Die 30 Bewohner des aus vier Gebäuden bestehenden Komplexes durften fast bis zuletzt nicht in ihre Wohnungen. Am Mittwoch und Donnerstag hatten Experten der Feuerwehr Düsseldorf akribisch noch mal alles abgesucht. Die Keller und das Dachgeschoss wurden versiegelt. Die Stadt gab den Bewohnern am Freitagnachmittag die Garantie, dass sich die Schlange nicht in ihren Wohnungen und im Treppenhaus befindet. Wer wollte, konnte wieder in seine Wohnung.
Ordnungsdezernent Johannes Chudziak ging zu dem Zeitpunkt davon aus, dass das Tier noch im Keller ist – und dass es ohne Nahrung und Flüssigkeit dort in den nächsten Wochen wohl verenden werde.
Dann überschlagen sich die Ereignisse: Ein Nachbar schlägt dem Herner Oberbürgermeister vor, aus Sicherheitsgründen den Grasbewuchs hinter dem Gebäudekomplex abzumähen.
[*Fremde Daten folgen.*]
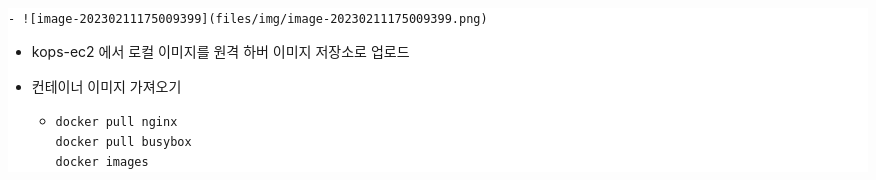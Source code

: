     - ![image-20230211175009399](files/img/image-20230211175009399.png)
- kops-ec2 에서 로컬 이미지를 원격 하버 이미지 저장소로 업로드



- 컨테이너 이미지 가져오기

  - ```bash
    docker pull nginx
    docker pull busybox
    docker images
    ```
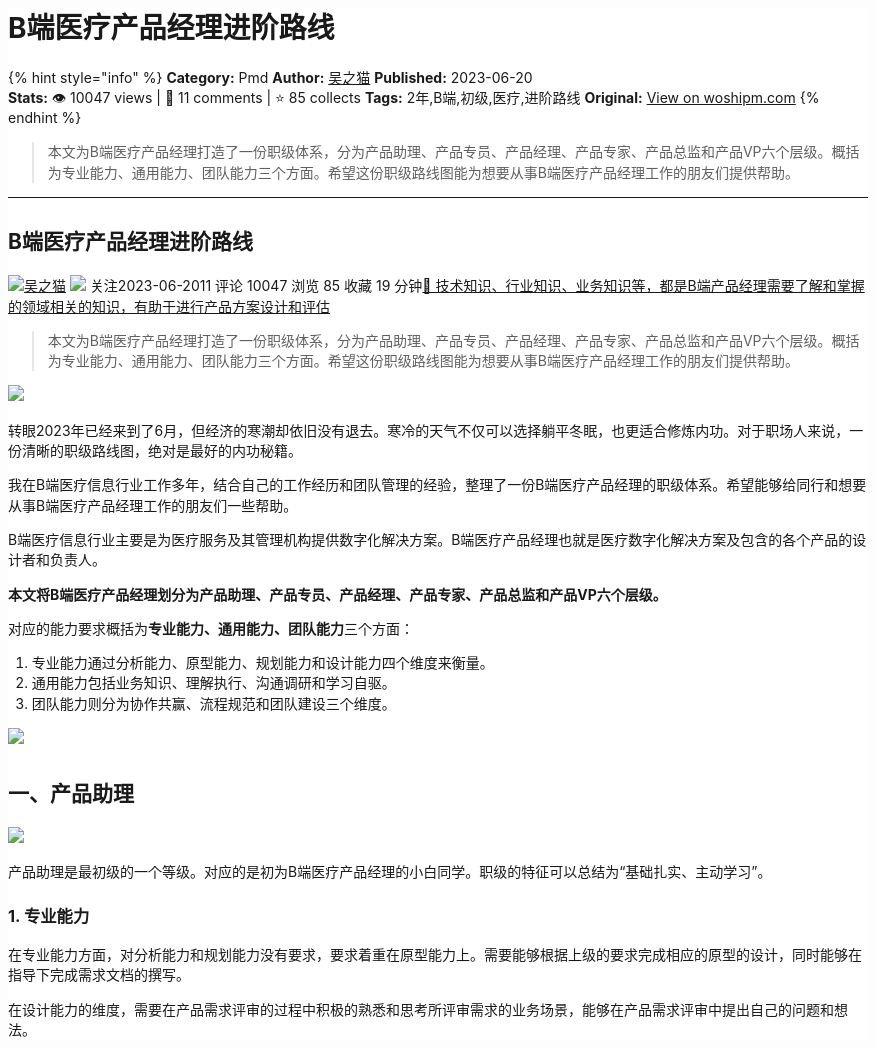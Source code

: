 # B端医疗产品经理进阶路线
{% hint style="info" %}
**Category:** Pmd
**Author:** [吴之猫](https://www.woshipm.com/u/1136058)
**Published:** 2023-06-20  
**Stats:** 👁️ 10047 views | 💬 11 comments | ⭐ 85 collects
**Tags:** 2年,B端,初级,医疗,进阶路线
**Original:** [View on woshipm.com](https://www.woshipm.com/pmd/5851168.html)
{% endhint %}
> 本文为B端医疗产品经理打造了一份职级体系，分为产品助理、产品专员、产品经理、产品专家、产品总监和产品VP六个层级。概括为专业能力、通用能力、团队能力三个方面。希望这份职级路线图能为想要从事B端医疗产品经理工作的朋友们提供帮助。

---

## B端医疗产品经理进阶路线

[![](https://image.woshipm.com/wp-files/2020/10/g8yb6kOR4rRpkBQIwDtq.jpeg!/both/72x72)](https://www.woshipm.com/u/1136058)[吴之猫](https://www.woshipm.com/u/1136058) ![](https://static.woshipm.com/tag/1121_1@2x.png) 关注2023-06-2011 评论 10047 浏览 85 收藏 19 分钟[🔗 技术知识、行业知识、业务知识等，都是B端产品经理需要了解和掌握的领域相关的知识，有助于进行产品方案设计和评估](https://ke.qidianla.com/courses/bcpm)

> 本文为B端医疗产品经理打造了一份职级体系，分为产品助理、产品专员、产品经理、产品专家、产品总监和产品VP六个层级。概括为专业能力、通用能力、团队能力三个方面。希望这份职级路线图能为想要从事B端医疗产品经理工作的朋友们提供帮助。

![](https://image.woshipm.com/2023/04/13/a60dd15c-d9eb-11ed-9d7a-00163e0b5ff3.jpg)

转眼2023年已经来到了6月，但经济的寒潮却依旧没有退去。寒冷的天气不仅可以选择躺平冬眠，也更适合修炼内功。对于职场人来说，一份清晰的职级路线图，绝对是最好的内功秘籍。

我在B端医疗信息行业工作多年，结合自己的工作经历和团队管理的经验，整理了一份B端医疗产品经理的职级体系。希望能够给同行和想要从事B端医疗产品经理工作的朋友们一些帮助。

B端医疗信息行业主要是为医疗服务及其管理机构提供数字化解决方案。B端医疗产品经理也就是医疗数字化解决方案及包含的各个产品的设计者和负责人。

**本文将B端医疗产品经理划分为产品助理、产品专员、产品经理、产品专家、产品总监和产品VP六个层级。**

对应的能力要求概括为**专业能力、通用能力、团队能力**三个方面：

1.  专业能力通过分析能力、原型能力、规划能力和设计能力四个维度来衡量。
2.  通用能力包括业务知识、理解执行、沟通调研和学习自驱。
3.  团队能力则分为协作共赢、流程规范和团队建设三个维度。

![](https://image.woshipm.com/2023/06/20/77b6a846-0f16-11ee-bb2c-00163e0b5ff3.png)

## 一、产品助理

![](https://image.woshipm.com/2023/06/20/94c4c76a-0f16-11ee-9802-00163e0b5ff3.png)

产品助理是最初级的一个等级。对应的是初为B端医疗产品经理的小白同学。职级的特征可以总结为“基础扎实、主动学习”。

### 1\. 专业能力

在专业能力方面，对分析能力和规划能力没有要求，要求着重在原型能力上。需要能够根据上级的要求完成相应的原型的设计，同时能够在指导下完成需求文档的撰写。

在设计能力的维度，需要在产品需求评审的过程中积极的熟悉和思考所评审需求的业务场景，能够在产品需求评审中提出自己的问题和想法。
Weil dort die Stadtgrenze zu Castrop-Rauxel liegt, kommen kurz darauf erst der Bürgermeister von Castrop-Rauxel und dann der Stadtbetrieb Castrop-Rauxel mit einem Mähroboter. Der macht so viel Lärm, dass die Schlange aufgeschreckt wird. Sie hatte sich in einer Kelleröffnung an der Außenwand versteckt. Wenige Meter entfernt steht Andreas Wilczek vom Stadtbetrieb. Er sieht etwas in der Öffnung. „Sie hat sich bewegt und versucht, sich zu verstecken“, erzählt der 52-jährige Müllwagenfahrer. Er habe ein „gelb-goldfarbiges Tier“gesehen. „Ich habe schon oft Schlangen gesehen, aber das war ein Schock für mich“, berichtet er.
Er verständigt seinen Gruppenleiter. Der schlägt Alarm. Wenig später ist der Bereich weiträumig abgesperrt und der Schlangenexperte verständigt. Keine anderthalb Stunden nach der erneuten Sichtung kann Byner das Tier lebend fangen. Es hatte sich zuletzt unter einer Terrassen-Betonplatte versteckt. Er habe die Schlange mit einer Schlinge fangen können, sagt Byner.
„Wir sind sehr erleichtert, dass die Situation jetzt zu Ende ist“, sagt Ordnungsdezernent Johannes Chudziak danach. „Die Schlange ist in der Box. Die Risikolage ist entschärft.“Ursprünglich hatte die Stadt auch eine aufwendige Begasung des gesamten Gebäudekomplexes erwogen und sogar schon eine Spezialfirma zurate gezogen. Diese Idee war erst am Freitag zurückgestellt worden.
Die Stadt geht davon aus, dass die Kobra aus der Wohnung eines Mieters stammt, in der dieser 20 Giftschlangen hielt. Der junge Mann soll damit gehandelt haben. Laut Stadt bestreitet er, dass die Schlange aus seinem Bestand kam. Ob er wieder in seine Wohnung zurückkehrt, blieb am Freitag offen.